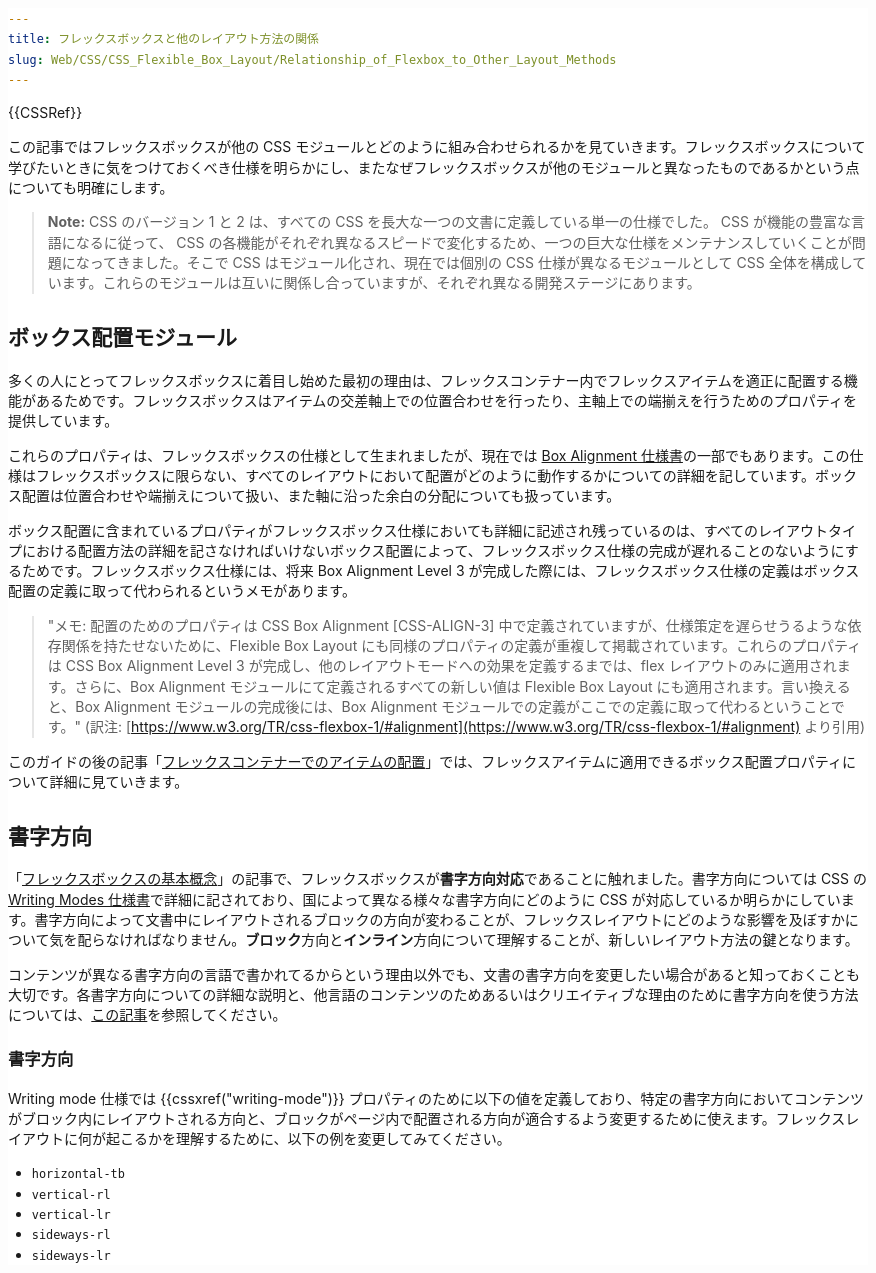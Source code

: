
 ```yaml
---
title: フレックスボックスと他のレイアウト方法の関係
slug: Web/CSS/CSS_Flexible_Box_Layout/Relationship_of_Flexbox_to_Other_Layout_Methods
---
```

{{CSSRef}}

この記事ではフレックスボックスが他の CSS モジュールとどのように組み合わせられるかを見ていきます。フレックスボックスについて学びたいときに気をつけておくべき仕様を明らかにし、またなぜフレックスボックスが他のモジュールと異なったものであるかという点についても明確にします。

> **Note:** CSS のバージョン 1 と 2 は、すべての CSS を長大な一つの文書に定義している単一の仕様でした。 CSS が機能の豊富な言語になるに従って、 CSS の各機能がそれぞれ異なるスピードで変化するため、一つの巨大な仕様をメンテナンスしていくことが問題になってきました。そこで CSS はモジュール化され、現在では個別の CSS 仕様が異なるモジュールとして CSS 全体を構成しています。これらのモジュールは互いに関係し合っていますが、それぞれ異なる開発ステージにあります。

## ボックス配置モジュール

多くの人にとってフレックスボックスに着目し始めた最初の理由は、フレックスコンテナー内でフレックスアイテムを適正に配置する機能があるためです。フレックスボックスはアイテムの交差軸上での位置合わせを行ったり、主軸上での端揃えを行うためのプロパティを提供しています。

これらのプロパティは、フレックスボックスの仕様として生まれましたが、現在では [Box Alignment 仕様書](https://www.w3.org/TR/css-align-3/)の一部でもあります。この仕様はフレックスボックスに限らない、すべてのレイアウトにおいて配置がどのように動作するかについての詳細を記しています。ボックス配置は位置合わせや端揃えについて扱い、また軸に沿った余白の分配についても扱っています。

ボックス配置に含まれているプロパティがフレックスボックス仕様においても詳細に記述され残っているのは、すべてのレイアウトタイプにおける配置方法の詳細を記さなければいけないボックス配置によって、フレックスボックス仕様の完成が遅れることのないようにするためです。フレックスボックス仕様には、将来 Box Alignment Level 3 が完成した際には、フレックスボックス仕様の定義はボックス配置の定義に取って代わられるというメモがあります。

> "メモ: 配置のためのプロパティは CSS Box Alignment [CSS-ALIGN-3] 中で定義されていますが、仕様策定を遅らせうるような依存関係を持たせないために、Flexible Box Layout にも同様のプロパティの定義が重複して掲載されています。これらのプロパティは CSS Box Alignment Level 3 が完成し、他のレイアウトモードへの効果を定義するまでは、flex レイアウトのみに適用されます。さらに、Box Alignment モジュールにて定義されるすべての新しい値は Flexible Box Layout にも適用されます。言い換えると、Box Alignment モジュールの完成後には、Box Alignment モジュールでの定義がここでの定義に取って代わるということです。"
(訳注: [https://www.w3.org/TR/css-flexbox-1/#alignment](https://www.w3.org/TR/css-flexbox-1/#alignment) より引用)

このガイドの後の記事「[フレックスコンテナーでのアイテムの配置](/ja/docs/Web/CSS/CSS_Flexible_Box_Layout/Aligning_Items_in_a_Flex_Container)」では、フレックスアイテムに適用できるボックス配置プロパティについて詳細に見ていきます。

## 書字方向

「[フレックスボックスの基本概念](/ja/docs/Web/CSS/CSS_Flexible_Box_Layout/Basic_Concepts_of_Flexbox)」の記事で、フレックスボックスが**書字方向対応**であることに触れました。書字方向については CSS の [Writing Modes 仕様書](https://www.w3.org/TR/css-writing-modes-3/)で詳細に記されており、国によって異なる様々な書字方向にどのように CSS が対応しているか明らかにしています。書字方向によって文書中にレイアウトされるブロックの方向が変わることが、フレックスレイアウトにどのような影響を及ぼすかについて気を配らなければなりません。**ブロック**方向と**インライン**方向について理解することが、新しいレイアウト方法の鍵となります。

コンテンツが異なる書字方向の言語で書かれてるからという理由以外でも、文書の書字方向を変更したい場合があると知っておくことも大切です。各書字方向についての詳細な説明と、他言語のコンテンツのためあるいはクリエイティブな理由のために書字方向を使う方法については、[この記事](https://24ways.org/2016/css-writing-modes/)を参照してください。

### 書字方向

Writing mode 仕様では {{cssxref("writing-mode")}} プロパティのために以下の値を定義しており、特定の書字方向においてコンテンツがブロック内にレイアウトされる方向と、ブロックがページ内で配置される方向が適合するよう変更するために使えます。フレックスレイアウトに何が起こるかを理解するために、以下の例を変更してみてください。

- `horizontal-tb`
- `vertical-rl`
- `vertical-lr`
- `sideways-rl`
- `sideways-lr`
::::::
> Goal of the exercise: This task calls for the records to be copied exactly, without pictures.

> Exercise answer:
Source code

:
 ```yaml
---
title: フレックスボックスと他のレイアウト方法の関係
slug: Web/CSS/CSS_Flexible_Box_Layout/Relationship_of_Flexbox_to_Other_Layout_Methods
---
```

{{CSSRef}}

この記事ではフレックスボックスが他の CSS モジュールとどのように組み合わせられるかを見ていきます。フレックスボックスについて学びたいときに気をつけておくべき仕様を明らかにし、またなぜフレックスボックスが他のモジュールと異なったものであるかという点についても明確にします。

> **Note:** CSS のバージョン 1 と 2 は、すべての CSS を長大な一つの文書に定義している単一の仕様でした。 CSS が機能の豊富な言語になるに従って、 CSS の各機能がそれぞれ異なるスピードで変化するため、一つの巨大な仕様をメンテナンスしていくことが問題になってきました。そこで CSS はモジュール化され、現在では個別の CSS 仕様が異なるモジュールとして CSS 全体を構成しています。これらのモジュールは互いに関係し合っていますが、それぞれ異なる開発ステージにあります。

## ボックス配置モジュール

多くの人にとってフレックスボックスに着目し始めた最初の理由は、フレックスコンテナー内でフレックスアイテムを適正に配置する機能があるためです。フレックスボックスはアイテムの交差軸上での位置合わせを行ったり、主軸上での端揃えを行うためのプロパティを提供しています。

これらのプロパティは、フレックスボックスの仕様として生まれましたが、現在では [Box Alignment 仕様書](https://www.w3.org/TR/css-align-3/)の一部でもあります。この仕様はフレックスボックスに限らない、すべてのレイアウトにおいて配置がどのように動作するかについての詳細を記しています。ボックス配置は位置合わせや端揃えについて扱い、また軸に沿った余白の分配についても扱っています。

ボックス配置に含まれているプロパティがフレックスボックス仕様においても詳細に記述され残っているのは、すべてのレイアウトタイプにおける配置方法の詳細を記さなければいけないボックス配置によって、フレックスボックス仕様の完成が遅れることのないようにするためです。フレックスボックス仕様には、将来 Box Alignment Level 3 が完成した際には、フレックスボックス仕様の定義はボックス配置の定義に取って代わられるというメモがあります。

> "メモ: 配置のためのプロパティは CSS Box Alignment [CSS-ALIGN-3] 中で定義されていますが、仕様策定を遅らせうるような依存関係を持たせないために、Flexible Box Layout にも同様のプロパティの定義が重複して掲載されています。これらのプロパティは CSS Box Alignment Level 3 が完成し、他のレイアウトモードへの効果を定義するまでは、flex レイアウトのみに適用されます。さらに、Box Alignment モジュールにて定義されるすべての新しい値は Flexible Box Layout にも適用されます。言い換えると、Box Alignment モジュールの完成後には、Box Alignment モジュールでの定義がここでの定義に取って代わるということです。"
(訳注: [https://www.w3.org/TR/css-flexbox-1/#alignment](https://www.w3.org/TR/css-flexbox-1/#alignment) より引用)

このガイドの後の記事「[フレックスコンテナーでのアイテムの配置](/ja/docs/Web/CSS/CSS_Flexible_Box_Layout/Aligning_Items_in_a_Flex_Container)」では、フレックスアイテムに適用できるボックス配置プロパティについて詳細に見ていきます。

## 書字方向

「[フレックスボックスの基本概念](/ja/docs/Web/CSS/CSS_Flexible_Box_Layout/Basic_Concepts_of_Flexbox)」の記事で、フレックスボックスが**書字方向対応**であることに触れました。書字方向については CSS の [Writing Modes 仕様書](https://www.w3.org/TR/css-writing-modes-3/)で詳細に記されており、国によって異なる様々な書字方向にどのように CSS が対応しているか明らかにしています。書字方向によって文書中にレイアウトされるブロックの方向が変わることが、フレックスレイアウトにどのような影響を及ぼすかについて気を配らなければなりません。**ブロック**方向と**インライン**方向について理解することが、新しいレイアウト方法の鍵となります。

コンテンツが異なる書字方向の言語で書かれてるからという理由以外でも、文書の書字方向を変更したい場合があると知っておくことも大切です。各書字方向についての詳細な説明と、他言語のコンテンツのためあるいはクリエイティブな理由のために書字方向を使う方法については、[この記事](https://24ways.org/2016/css-writing-modes/)を参照してください。

### 書字方向

Writing mode 仕様では {{cssxref("writing-mode")}} プロパティのために以下の値を定義しており、特定の書字方向においてコンテンツがブロック内にレイアウトされる方向と、ブロックがページ内で配置される方向が適合するよう変更するために使えます。フレックスレイアウトに何が起こるかを理解するために、以下の例を変更してみてください。

- `horizontal-tb`
- `vertical-rl`
- `vertical-lr`
- `sideways-rl`
- `sideways-lr`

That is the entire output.